Discovering a bold new voice in cinema ---- and a bold older voice in the world of music

An 11-year-old boxes, dances and holds the center of a movie.

Almost every image in The Fits, a movie about an 11-year-old girl who spends her time hanging out a Cincinnati recreation center, proves oddly evocative.

Put another way, this striking debut feature from director Anna Rose Holmer can't be accused of following anyone else's map. And if it's not always clear exactly what Holmer is after, she deserves credit for pulling us into an environment that feels both real and otherworldly at the same time.

The Fits focuses on Toni (Royalty Hightower), a girl who attends the recreation center with her older brother (Da'Sean Minor), a kid who spends most of his time boxing. Toni works out with the boxers, but she's increasingly drawn to a competitive dance team called The Lionesses.

When Toni joins the Lionesses, she meets Beezy (Alexis Neblett), another newbie. Beezy's outgoing personality contrasts with Toni's reticence. Toni's an observer, the outsider whose silence suggests superior knowledge. Toni fits no mold, and Hightower is the kind of kid you can't take your eyes off.
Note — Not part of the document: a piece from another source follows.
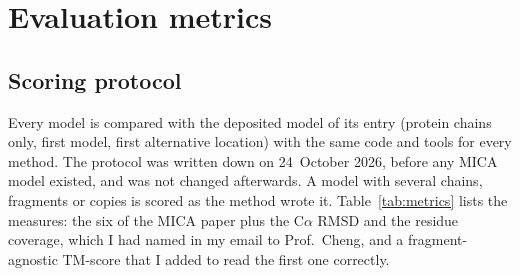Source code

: \section{Evaluation metrics}\label{sec:metrics}

\subsection{Scoring protocol}
Every model is compared with the deposited model of its entry (protein chains only, first model, first alternative location) with the same code and tools for every method. The protocol was written down on 24~October 2026, before any MICA model existed, and was not changed afterwards. A model with several chains, fragments or copies is scored as the method wrote it. Table~\ref{tab:metrics} lists the measures: the six of the MICA paper \citep{gyawali2025mica} plus the C$\alpha$ RMSD and the residue coverage, which I had named in my email to Prof.\ Cheng, and a fragment-agnostic TM-score that I added to read the first one correctly.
The dancers span what appears to be a fairly broad age range -- from pre-adolescent to high school -- and their movements tend toward rhythmic frenzy.

For reasons that never are fully explained, some of the girls begin having fits. They convulse, their bodies quaking in trance-like states. The effects seem to wear off, but the practice environment remains unsettled. After a while, a few of the girls say they want to have one of these fits.

Much of what Holmer has in mind involves the gender roles that Toni examines. She pierces her ears. Later, she removes the earrings. She tries nail polish, but eventually scrapes it off. She never entirely forsakes the boys' world of boxing, which she enters as the other girls watch through windows in the gym doors.

We presume that these girls are talking about the boys in the way adolescent girls do. That kind of chatter doesn't interest Toni, who looks for an identity all her own.

I can't say I totally understood The Fits, but I found Holmer's movie absorbing in its fierce insularity. Besides, The Fits speaks in a voice that's too distinctive to ignore.


Frank Zappa has been dead for more than 22 years, but his name still evokes memories of an idiosyncratic musician who never hesitated to speak his mind. Director Thorsten Schutte gives us a taste of what was on that mind with Eat That Question, Frank Zappa in His Own Words, a new documentary that assembles performances, rehearsal footage and parts of interviews Zappa gave over the course of his career. Although Zappa says he doesn't entirely trust the interview process, he's surprisingly forthcoming with those who got a chance to talk to him. This is true whether he's discussing his political views, his contempt for the business of music or his dedication to musical exploration. Schutte doesn't shortchange the furor that arose around some of Zappa's supposedly obscene lyrics, but he goes deeper than that, offering a portrait of a composer who stood his ground and, in so doing, spoke out for art, culture, and freedom of expression.